YOUR GOAL
Using only the entries below, output the lines starting at the one containing "(-0.245865,-1.931897,0.046356) -- (-0.164524,-1.935386,0.048401)" and ending at the one containing "que se trata", exactly and inclusive of both, omitting the pictures.

RECORD EXCERPTS Start Marker

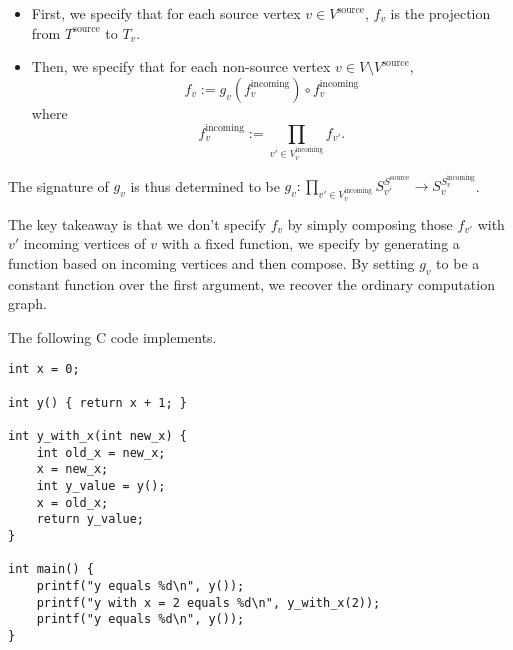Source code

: \documentclass{article}
\begin{document}
\begin{itemize}
	\item First, we specify that for each source vertex $v\in V^{\text{source}}$, $f_v$ is the projection from $T^{\text{source}}$ to $T_v$.
	\item Then, we specify that for each non-source vertex $v\in V\setminus V^{\text{source}}$,
	      \begin{equation}
		      f_v:=g_v(f^{\text{incoming}}_v)\circ f^{\text{incoming}}_v
	      \end{equation}
	      where
	      \begin{equation}
		      f^{\text{incoming}}_v:=\prod_{v'\in V^{\text{incoming}}_v}f_{v'}.
	      \end{equation}
\end{itemize}

The signature of $g_v$ is thus determined to be $g_v:\prod\limits_{v'\in V^{\text{incoming}}_{v}}S_{v'}^{S^{\text{source}} }\rightarrow  S_v^{S^{\text{incoming}}_v}$.

The key takeaway is that we don't specify $f_v$ by simply composing those $f_{v'}$ with $v'$ incoming vertices of $v$ with a fixed function, we specify by generating a function based on incoming vertices and then compose. By setting $g_v$ to be a constant function over the first argument, we recover the ordinary computation graph.

The following C code implements.
\begin{verbatim}
int x = 0;

int y() { return x + 1; }

int y_with_x(int new_x) {
	int old_x = new_x;
	x = new_x;
	int y_value = y();
	x = old_x;
	return y_value;
}

int main() {
	printf("y equals %d\n", y());
	printf("y with x = 2 equals %d\n", y_with_x(2));
	printf("y equals %d\n", y());
}
\end{verbatim}

\end{document}
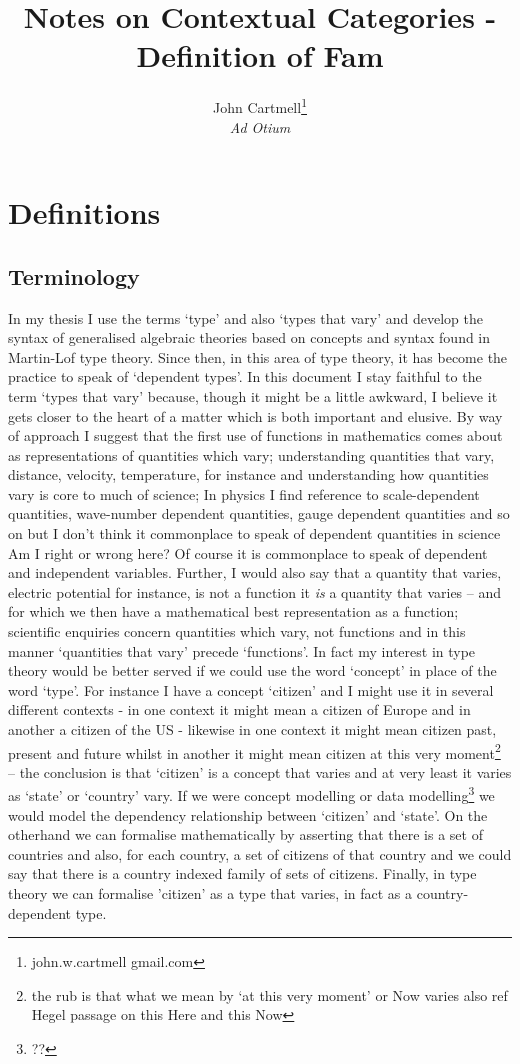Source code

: \documentclass[10pt,a4paper]{scrartcl}
\title{Notes on Contextual Categories - Definition of Fam}
\author{John Cartmell\footnote{john.w.cartmell gmail.com}\\ \normalsize{\textit{Ad Otium}}}
\begin{document}
\maketitle

\section{Definitions}
\subsection{Terminology}
In my thesis I use the terms  `type' and also `types that vary' and develop the syntax of generalised algebraic theories based on concepts and syntax found in Martin-Lof type theory.
Since then, in this area of type theory,  it has become the practice to speak of `dependent types'. In this document I stay faithful to the term `types that vary' because, though it might be a little awkward, I believe it gets closer to the heart of a matter which is both important and elusive.
By way of approach I suggest that the first use of functions in mathematics comes about as representations of quantities which vary; understanding quantities that vary, distance, velocity, temperature, for instance and understanding how quantities vary is core to much of science;
In physics I find reference to scale-dependent quantities, wave-number dependent quantities, gauge dependent quantities and so on but I don't think it commonplace to speak of dependent 
quantities in science
Am I right or wrong here? Of course it is commonplace to speak of dependent and independent variables. 
Further, I would also say that a quantity that varies,  electric potential for instance, is not a function it \textit{is} a quantity that varies -- and for which we then have a mathematical best representation as a function; scientific enquiries concern quantities which vary, not functions and in 
this manner `quantities that vary' precede `functions'. 
\noindent
In fact my interest in type theory would be better served if we could use the
word `concept' in place of the word `type'. For instance I have a concept `citizen' and I might use it in several different contexts - in one context it might mean a citizen of Europe and in another a citizen of the US - likewise in one context it might mean citizen past, present and future whilst in another it might mean citizen at this very moment\footnote{the rub is that what we mean by `at this very moment' or Now varies also ref Hegel passage on this Here and this Now}  -- the conclusion is that `citizen' is a concept that varies and at very least it varies as `state' or `country' vary. If we were concept modelling or data modelling\footnote{??} we would model the dependency relationship between `citizen' 
and `state'. On the otherhand we can formalise mathematically by asserting that there is a set of countries
and also, for each country, a set of citizens of that country and we could say that there is a country indexed family of sets of citizens. Finally, in type theory we can formalise 'citizen' as 
a type that varies, in fact as a country-dependent type.
\end{document}
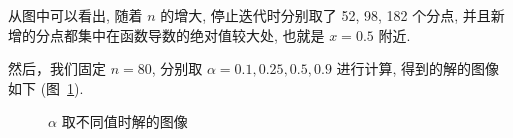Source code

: \documentclass[UTF8]{article}
\begin{document}
    从图中可以看出, 随着 $n$ 的增大, 停止迭代时分别取了 52, 98, 182 个分点, 并且新增的分点都集中在函数导数的绝对值较大处, 也就是 $x=0.5$ 附近.
    \newline

    然后，我们固定 $n=80$, 分别取 $\alpha=0.1,0.25,0.5,0.9$ 进行计算, 得到的解的图像如下 (图~\ref{fig:figure4}).

    \begin{figure}[h]
        \centering
        \caption{$\alpha$ 取不同值时解的图像}
        \label{fig:figure4}
    \end{figure}
\end{document}
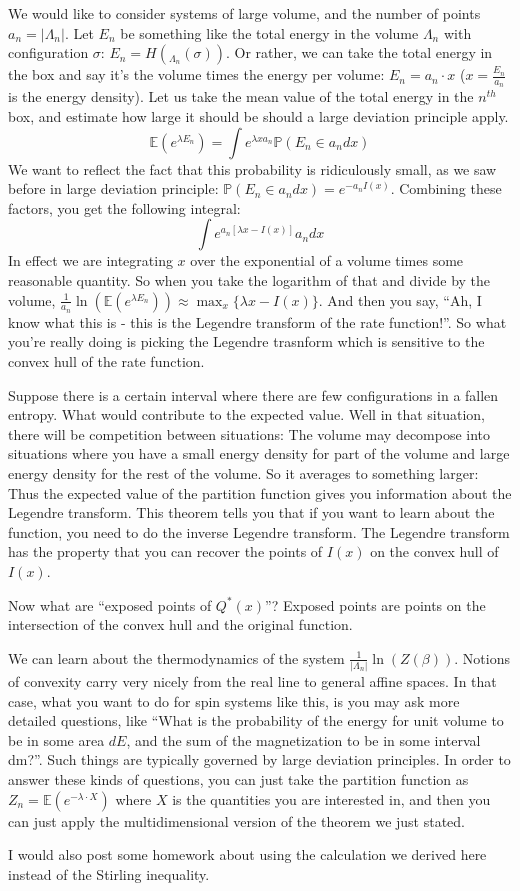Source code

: We would like to consider systems of large volume, and the number of points $a_n = |\Lambda_n|$. Let $E_n$ be something like the total energy in the volume $\Lambda_n$ with configuration $\sigma$: $E_n = H(_{\Lambda_n}(\sigma))$. Or rather, we can take the total energy in the box and say it's the volume times the energy per volume: $E_n = a_n \cdot x$ ($x = \frac{E_n}{a_n}$ is the energy density). Let us take the mean value of the total energy in the $n^{th}$ box, and estimate how large it should be should a large deviation principle apply. 
\[
\mathbb{E} \left(e^{\lambda E_n}\right) = \int e^{\lambda x a_n} \mathbb{P}(E_n \in a_n dx)
\] 
We want to reflect the fact that this probability is ridiculously small, as we saw before in large deviation principle: $\mathbb{P}(E_n \in a_ndx) = e^{-a_nI(x)}$. Combining these factors, you get the following integral: 
\[
\int e^{a_n\left[ \lambda x - I(x)\right]}a_n dx
\]
In effect we are integrating $x$ over the exponential of a volume times some reasonable quantity. So when you take the logarithm of that and divide by the volume, $\frac{1}{a_n}\ln(\mathbb{E}(e^{\lambda E_n})) \approx \max_x \{\lambda x - I(x)\}$. And then you say, ``Ah, I know what this is - this is the Legendre transform of the rate function!''. So what you're really doing is picking the Legendre trasnform which is sensitive to the convex hull of the rate function. 

Suppose there is a certain interval where there are few configurations in a fallen entropy. What would contribute to the expected value. Well in that situation, there will be competition between situations: The volume may decompose into situations where you have a small energy density for part of the volume and large energy density for the rest of the volume. So it averages to something larger: Thus the expected value of the partition function gives you information about the Legendre transform. This theorem tells you that if you want to learn about the function, you need to do the inverse Legendre transform. The Legendre transform has the property that you can recover the points of $I(x)$ on the convex hull of $I(x)$. 

Now what are ``exposed points of $Q^*(x)$''? Exposed points are points on the intersection of the convex hull and the original function. 

We can learn about the thermodynamics of the system $\frac{1}{|\Lambda_n|}\ln(Z(\beta))$. Notions of convexity carry very nicely from the real line to general affine spaces. In that case, what you want to do for spin systems like this, is you may ask more detailed questions, like ``What is the probability of the energy for unit volume to be in some area $dE$, and the sum of the magnetization to be in some interval dm?''. Such things are typically governed by large deviation principles. 
In order to answer these kinds of questions, you can just take the partition function as $Z_n = \mathbb{E}(e^{-\lambda \cdot X})$ where $X$ is the quantities you are interested in, and then you can just apply the multidimensional version of the theorem we just stated. 

I would also post some homework about using the calculation we derived here instead of the Stirling inequality. 



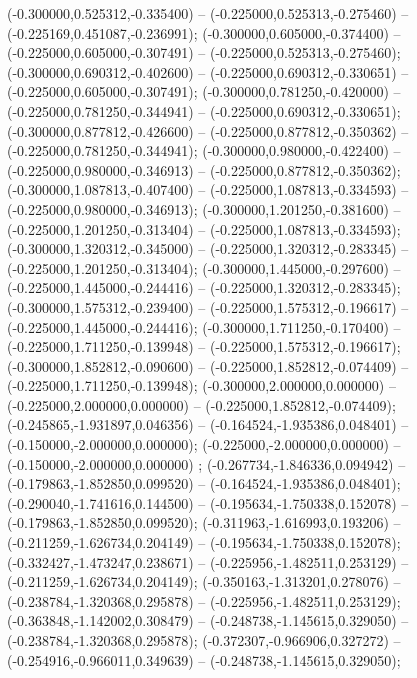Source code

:  (-0.300000,0.525312,-0.335400) -- (-0.225000,0.525313,-0.275460) -- (-0.225169,0.451087,-0.236991);
 (-0.300000,0.605000,-0.374400) -- (-0.225000,0.605000,-0.307491) -- (-0.225000,0.525313,-0.275460);
 (-0.300000,0.690312,-0.402600) -- (-0.225000,0.690312,-0.330651) -- (-0.225000,0.605000,-0.307491);
 (-0.300000,0.781250,-0.420000) -- (-0.225000,0.781250,-0.344941) -- (-0.225000,0.690312,-0.330651);
 (-0.300000,0.877812,-0.426600) -- (-0.225000,0.877812,-0.350362) -- (-0.225000,0.781250,-0.344941);
 (-0.300000,0.980000,-0.422400) -- (-0.225000,0.980000,-0.346913) -- (-0.225000,0.877812,-0.350362);
 (-0.300000,1.087813,-0.407400) -- (-0.225000,1.087813,-0.334593) -- (-0.225000,0.980000,-0.346913);
 (-0.300000,1.201250,-0.381600) -- (-0.225000,1.201250,-0.313404) -- (-0.225000,1.087813,-0.334593);
 (-0.300000,1.320312,-0.345000) -- (-0.225000,1.320312,-0.283345) -- (-0.225000,1.201250,-0.313404);
 (-0.300000,1.445000,-0.297600) -- (-0.225000,1.445000,-0.244416) -- (-0.225000,1.320312,-0.283345);
 (-0.300000,1.575312,-0.239400) -- (-0.225000,1.575312,-0.196617) -- (-0.225000,1.445000,-0.244416);
 (-0.300000,1.711250,-0.170400) -- (-0.225000,1.711250,-0.139948) -- (-0.225000,1.575312,-0.196617);
 (-0.300000,1.852812,-0.090600) -- (-0.225000,1.852812,-0.074409) -- (-0.225000,1.711250,-0.139948);
 (-0.300000,2.000000,0.000000) -- (-0.225000,2.000000,0.000000) -- (-0.225000,1.852812,-0.074409);
 (-0.245865,-1.931897,0.046356) -- (-0.164524,-1.935386,0.048401) -- (-0.150000,-2.000000,0.000000);
 (-0.225000,-2.000000,0.000000) -- (-0.150000,-2.000000,0.000000) ;
 (-0.267734,-1.846336,0.094942) -- (-0.179863,-1.852850,0.099520) -- (-0.164524,-1.935386,0.048401);
 (-0.290040,-1.741616,0.144500) -- (-0.195634,-1.750338,0.152078) -- (-0.179863,-1.852850,0.099520);
 (-0.311963,-1.616993,0.193206) -- (-0.211259,-1.626734,0.204149) -- (-0.195634,-1.750338,0.152078);
 (-0.332427,-1.473247,0.238671) -- (-0.225956,-1.482511,0.253129) -- (-0.211259,-1.626734,0.204149);
 (-0.350163,-1.313201,0.278076) -- (-0.238784,-1.320368,0.295878) -- (-0.225956,-1.482511,0.253129);
 (-0.363848,-1.142002,0.308479) -- (-0.248738,-1.145615,0.329050) -- (-0.238784,-1.320368,0.295878);
 (-0.372307,-0.966906,0.327272) -- (-0.254916,-0.966011,0.349639) -- (-0.248738,-1.145615,0.329050);
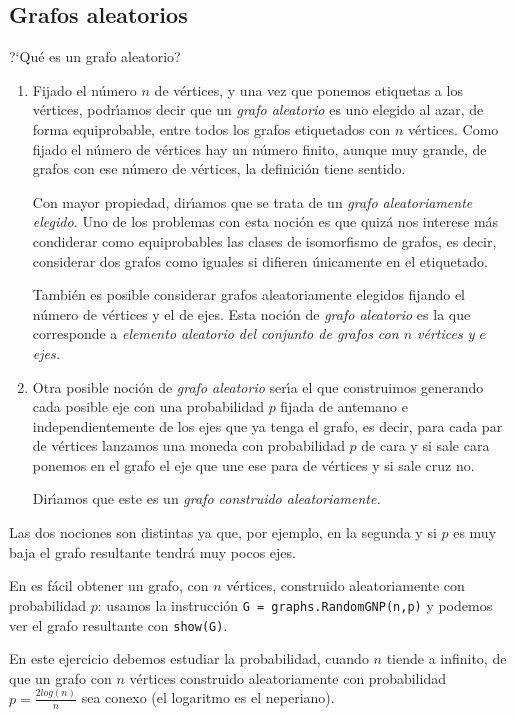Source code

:  \subsection{Grafos aleatorios}
  ?`Qu\'e es un grafo aleatorio?
  \begin{enumerate}
   \item Fijado el n\'umero $n$ de v\'ertices, y una vez que ponemos etiquetas 
a los v\'ertices, podr\'{\i}amos decir que un {\itshape grafo aleatorio} es uno 
elegido al azar, de forma equiprobable, entre todos los grafos etiquetados con 
$n$ v\'ertices. Como fijado el n\'umero de v\'ertices hay un n\'umero finito, 
aunque muy grande,  de grafos con ese n\'umero de v\'ertices, la definici\'on 
tiene sentido.

Con mayor propiedad, dir\'{\i}amos que se trata de un {\itshape grafo 
aleatoriamente elegido.} Uno de los problemas con esta noci\'on es que quiz\'a 
nos interese m\'as condiderar como equiprobables las clases de isomorfismo de 
grafos, es decir, considerar dos grafos como iguales si difieren \'unicamente 
en el etiquetado. 

Tambi\'en es posible considerar grafos aleatoriamente elegidos fijando el 
n\'umero de v\'ertices y el de ejes. Esta noci\'on de {\itshape grafo 
aleatorio} es la que corresponde a {\itshape elemento aleatorio del conjunto de 
grafos con $n$ v\'ertices y $e$ ejes.}
   
  \item Otra posible noci\'on de {\itshape grafo aleatorio} ser\'{\i}a el que 
construimos  generando cada posible eje con una probabilidad $p$ fijada de 
antemano e independientemente de los ejes que ya tenga el grafo, es decir, para 
cada par de v\'ertices lanzamos una moneda con probabilidad $p$ de cara y si 
sale cara ponemos en el grafo el eje que une ese para de v\'ertices y si sale 
cruz no. 

Dir\'{\i}amos que este es un {\itshape grafo construido aleatoriamente.}
 \end{enumerate}
 
 Las dos nociones son distintas ya que, por ejemplo, en la segunda y si $p$ es 
muy baja el grafo resultante tendr\'a muy pocos ejes.

En {\sage} es f\'acil obtener un grafo, con $n$ v\'ertices,  construido 
aleatoriamente con probabilidad $p$: usamos la instrucci\'on 
\lstinline|G = graphs.RandomGNP(n,p)| y podemos ver el grafo resultante con 
\lstinline|show(G)|.

\begin{ejer}
  En este ejercicio debemos estudiar la probabilidad, cuando $n$ tiende a 
infinito,  de que un grafo con $n$ v\'ertices construido aleatoriamente con 
probabilidad $p=\frac{2log(n)}{n}$ sea conexo (el logaritmo es el neperiano).
  \end{ejer}

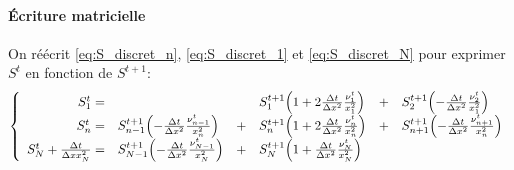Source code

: \paragraph{Écriture matricielle}
On réécrit \eqref{eq:S_discret_n}, \eqref{eq:S_discret_1} et \eqref{eq:S_discret_N} pour exprimer $S^t$ en fonction de $S^{t+1}$:
\begin{equation}
  \left\lbrace\begin{array}{r l c l c l }
    S^{t}_1 = &
               & &S_1^{t+1}\left(1 + 2\frac{\Delta t}{\Delta x^2}\frac{\nu_1^t}{x_1^2}\right)
               &+& S_{2}^{t+1}\left(-\frac{\Delta t}{\Delta x^2}\frac{\nu_{2}^t}{x_1^2}\right)\\
    S^{t}_n = &S_{n-1}^{t+1}\left(-\frac{\Delta t}{\Delta x^2}\frac{\nu_{n-1}^t}{x_n^2}\right)
               &+& S_n^{t+1}\left(1 + 2\frac{\Delta t}{\Delta x^2}\frac{\nu_n^t}{x_n^2}\right)
               &+& S_{n+1}^{t+1}\left(-\frac{\Delta t}{\Delta x^2}\frac{\nu_{n+1}^t}{x_n^2}\right)\\
    S^{t}_N + \frac{\Delta t}{\Delta x x_N^2} =
               &S^{t+1}_{N-1} \left(-\frac{\Delta t}{\Delta x^2}\frac{\nu_{N-1}^t}{x_N^2}\right)
               &+& S_N^{t+1} \left(1 + \frac{\Delta t}{\Delta x^2}\frac{\nu^t_N}{x_N^2}\right)
               & &
  \end{array}\right.
\end{equation}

RECORD EXCERPTS End Marker

TASK RESULT
 (-0.245865,-1.931897,0.046356) -- (-0.164524,-1.935386,0.048401) -- (-0.150000,-2.000000,0.000000);
 (-0.225000,-2.000000,0.000000) -- (-0.150000,-2.000000,0.000000) ;
 (-0.267734,-1.846336,0.094942) -- (-0.179863,-1.852850,0.099520) -- (-0.164524,-1.935386,0.048401);
 (-0.290040,-1.741616,0.144500) -- (-0.195634,-1.750338,0.152078) -- (-0.179863,-1.852850,0.099520);
 (-0.311963,-1.616993,0.193206) -- (-0.211259,-1.626734,0.204149) -- (-0.195634,-1.750338,0.152078);
 (-0.332427,-1.473247,0.238671) -- (-0.225956,-1.482511,0.253129) -- (-0.211259,-1.626734,0.204149);
 (-0.350163,-1.313201,0.278076) -- (-0.238784,-1.320368,0.295878) -- (-0.225956,-1.482511,0.253129);
 (-0.363848,-1.142002,0.308479) -- (-0.248738,-1.145615,0.329050) -- (-0.238784,-1.320368,0.295878);
 (-0.372307,-0.966906,0.327272) -- (-0.254916,-0.966011,0.349639) -- (-0.248738,-1.145615,0.329050);
Source code

:  \subsection{Grafos aleatorios}
  ?`Qu\'e es un grafo aleatorio?
  \begin{enumerate}
   \item Fijado el n\'umero $n$ de v\'ertices, y una vez que ponemos etiquetas 
a los v\'ertices, podr\'{\i}amos decir que un {\itshape grafo aleatorio} es uno 
elegido al azar, de forma equiprobable, entre todos los grafos etiquetados con 
$n$ v\'ertices. Como fijado el n\'umero de v\'ertices hay un n\'umero finito, 
aunque muy grande,  de grafos con ese n\'umero de v\'ertices, la definici\'on 
tiene sentido.

Con mayor propiedad, dir\'{\i}amos que se trata de un {\itshape grafo 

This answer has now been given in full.